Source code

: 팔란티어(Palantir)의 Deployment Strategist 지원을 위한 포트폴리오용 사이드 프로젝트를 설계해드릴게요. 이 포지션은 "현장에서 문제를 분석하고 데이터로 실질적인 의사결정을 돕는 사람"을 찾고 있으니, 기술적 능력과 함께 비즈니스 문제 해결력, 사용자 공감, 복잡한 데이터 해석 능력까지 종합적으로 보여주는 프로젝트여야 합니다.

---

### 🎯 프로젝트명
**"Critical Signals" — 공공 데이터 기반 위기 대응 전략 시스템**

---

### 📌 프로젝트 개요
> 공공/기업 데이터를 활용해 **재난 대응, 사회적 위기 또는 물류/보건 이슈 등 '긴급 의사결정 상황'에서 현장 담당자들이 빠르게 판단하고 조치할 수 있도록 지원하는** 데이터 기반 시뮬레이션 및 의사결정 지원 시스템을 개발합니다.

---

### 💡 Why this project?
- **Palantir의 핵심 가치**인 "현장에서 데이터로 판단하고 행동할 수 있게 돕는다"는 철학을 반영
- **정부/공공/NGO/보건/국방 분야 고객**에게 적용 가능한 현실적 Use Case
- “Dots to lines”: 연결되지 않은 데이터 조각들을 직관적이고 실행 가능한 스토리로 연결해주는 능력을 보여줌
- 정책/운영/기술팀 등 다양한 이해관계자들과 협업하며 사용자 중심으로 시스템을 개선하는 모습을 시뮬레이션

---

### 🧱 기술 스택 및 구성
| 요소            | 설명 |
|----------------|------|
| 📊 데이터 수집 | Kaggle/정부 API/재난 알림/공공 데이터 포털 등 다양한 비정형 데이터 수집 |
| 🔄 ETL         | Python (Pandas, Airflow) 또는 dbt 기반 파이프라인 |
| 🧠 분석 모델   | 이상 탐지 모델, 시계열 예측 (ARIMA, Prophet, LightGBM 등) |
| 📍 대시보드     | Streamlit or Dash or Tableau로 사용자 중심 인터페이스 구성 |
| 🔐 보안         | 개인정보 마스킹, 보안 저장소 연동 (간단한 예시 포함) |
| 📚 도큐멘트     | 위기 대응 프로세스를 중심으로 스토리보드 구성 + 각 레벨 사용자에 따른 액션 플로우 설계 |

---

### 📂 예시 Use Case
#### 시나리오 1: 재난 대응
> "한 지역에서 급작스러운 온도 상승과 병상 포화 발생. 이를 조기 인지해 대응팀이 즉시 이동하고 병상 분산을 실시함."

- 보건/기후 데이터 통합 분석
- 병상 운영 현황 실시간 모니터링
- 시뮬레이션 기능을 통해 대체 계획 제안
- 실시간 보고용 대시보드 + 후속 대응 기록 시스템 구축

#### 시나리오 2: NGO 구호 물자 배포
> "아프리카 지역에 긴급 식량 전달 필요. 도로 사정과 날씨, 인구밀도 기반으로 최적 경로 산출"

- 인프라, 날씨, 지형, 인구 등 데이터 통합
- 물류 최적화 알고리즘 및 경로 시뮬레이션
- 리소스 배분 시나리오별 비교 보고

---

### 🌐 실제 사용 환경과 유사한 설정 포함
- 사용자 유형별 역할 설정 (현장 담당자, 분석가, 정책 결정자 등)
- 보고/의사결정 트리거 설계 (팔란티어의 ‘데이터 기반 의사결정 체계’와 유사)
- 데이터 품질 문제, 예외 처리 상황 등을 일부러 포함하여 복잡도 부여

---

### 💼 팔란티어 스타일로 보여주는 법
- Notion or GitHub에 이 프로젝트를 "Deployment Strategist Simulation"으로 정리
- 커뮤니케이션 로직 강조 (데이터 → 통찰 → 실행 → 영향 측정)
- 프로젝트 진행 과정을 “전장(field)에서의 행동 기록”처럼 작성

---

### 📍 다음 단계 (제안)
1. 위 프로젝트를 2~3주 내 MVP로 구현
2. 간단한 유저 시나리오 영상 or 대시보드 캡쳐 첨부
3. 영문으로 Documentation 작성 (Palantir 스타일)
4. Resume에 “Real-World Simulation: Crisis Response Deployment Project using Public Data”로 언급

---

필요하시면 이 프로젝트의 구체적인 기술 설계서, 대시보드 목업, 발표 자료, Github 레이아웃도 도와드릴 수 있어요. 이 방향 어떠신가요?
===
What the exercise asks:
Having looked over the entries above, reproduce all of them exactly.

Exercise answer:
Source code

: 팔란티어(Palantir)의 Deployment Strategist 지원을 위한 포트폴리오용 사이드 프로젝트를 설계해드릴게요. 이 포지션은 "현장에서 문제를 분석하고 데이터로 실질적인 의사결정을 돕는 사람"을 찾고 있으니, 기술적 능력과 함께 비즈니스 문제 해결력, 사용자 공감, 복잡한 데이터 해석 능력까지 종합적으로 보여주는 프로젝트여야 합니다.

---

### 🎯 프로젝트명
**"Critical Signals" — 공공 데이터 기반 위기 대응 전략 시스템**

---

### 📌 프로젝트 개요
> 공공/기업 데이터를 활용해 **재난 대응, 사회적 위기 또는 물류/보건 이슈 등 '긴급 의사결정 상황'에서 현장 담당자들이 빠르게 판단하고 조치할 수 있도록 지원하는** 데이터 기반 시뮬레이션 및 의사결정 지원 시스템을 개발합니다.

---

### 💡 Why this project?
- **Palantir의 핵심 가치**인 "현장에서 데이터로 판단하고 행동할 수 있게 돕는다"는 철학을 반영
- **정부/공공/NGO/보건/국방 분야 고객**에게 적용 가능한 현실적 Use Case
- “Dots to lines”: 연결되지 않은 데이터 조각들을 직관적이고 실행 가능한 스토리로 연결해주는 능력을 보여줌
- 정책/운영/기술팀 등 다양한 이해관계자들과 협업하며 사용자 중심으로 시스템을 개선하는 모습을 시뮬레이션

---

### 🧱 기술 스택 및 구성
| 요소            | 설명 |
|----------------|------|
| 📊 데이터 수집 | Kaggle/정부 API/재난 알림/공공 데이터 포털 등 다양한 비정형 데이터 수집 |
| 🔄 ETL         | Python (Pandas, Airflow) 또는 dbt 기반 파이프라인 |
| 🧠 분석 모델   | 이상 탐지 모델, 시계열 예측 (ARIMA, Prophet, LightGBM 등) |
| 📍 대시보드     | Streamlit or Dash or Tableau로 사용자 중심 인터페이스 구성 |
| 🔐 보안         | 개인정보 마스킹, 보안 저장소 연동 (간단한 예시 포함) |
| 📚 도큐멘트     | 위기 대응 프로세스를 중심으로 스토리보드 구성 + 각 레벨 사용자에 따른 액션 플로우 설계 |

---

### 📂 예시 Use Case
#### 시나리오 1: 재난 대응
> "한 지역에서 급작스러운 온도 상승과 병상 포화 발생. 이를 조기 인지해 대응팀이 즉시 이동하고 병상 분산을 실시함."

- 보건/기후 데이터 통합 분석
- 병상 운영 현황 실시간 모니터링
- 시뮬레이션 기능을 통해 대체 계획 제안
- 실시간 보고용 대시보드 + 후속 대응 기록 시스템 구축

#### 시나리오 2: NGO 구호 물자 배포
> "아프리카 지역에 긴급 식량 전달 필요. 도로 사정과 날씨, 인구밀도 기반으로 최적 경로 산출"

- 인프라, 날씨, 지형, 인구 등 데이터 통합
- 물류 최적화 알고리즘 및 경로 시뮬레이션
- 리소스 배분 시나리오별 비교 보고

---

### 🌐 실제 사용 환경과 유사한 설정 포함
- 사용자 유형별 역할 설정 (현장 담당자, 분석가, 정책 결정자 등)
- 보고/의사결정 트리거 설계 (팔란티어의 ‘데이터 기반 의사결정 체계’와 유사)
- 데이터 품질 문제, 예외 처리 상황 등을 일부러 포함하여 복잡도 부여

---

### 💼 팔란티어 스타일로 보여주는 법
- Notion or GitHub에 이 프로젝트를 "Deployment Strategist Simulation"으로 정리
- 커뮤니케이션 로직 강조 (데이터 → 통찰 → 실행 → 영향 측정)
- 프로젝트 진행 과정을 “전장(field)에서의 행동 기록”처럼 작성

---

### 📍 다음 단계 (제안)
1. 위 프로젝트를 2~3주 내 MVP로 구현
2. 간단한 유저 시나리오 영상 or 대시보드 캡쳐 첨부
3. 영문으로 Documentation 작성 (Palantir 스타일)
4. Resume에 “Real-World Simulation: Crisis Response Deployment Project using Public Data”로 언급

---

필요하시면 이 프로젝트의 구체적인 기술 설계서, 대시보드 목업, 발표 자료, Github 레이아웃도 도와드릴 수 있어요. 이 방향 어떠신가요?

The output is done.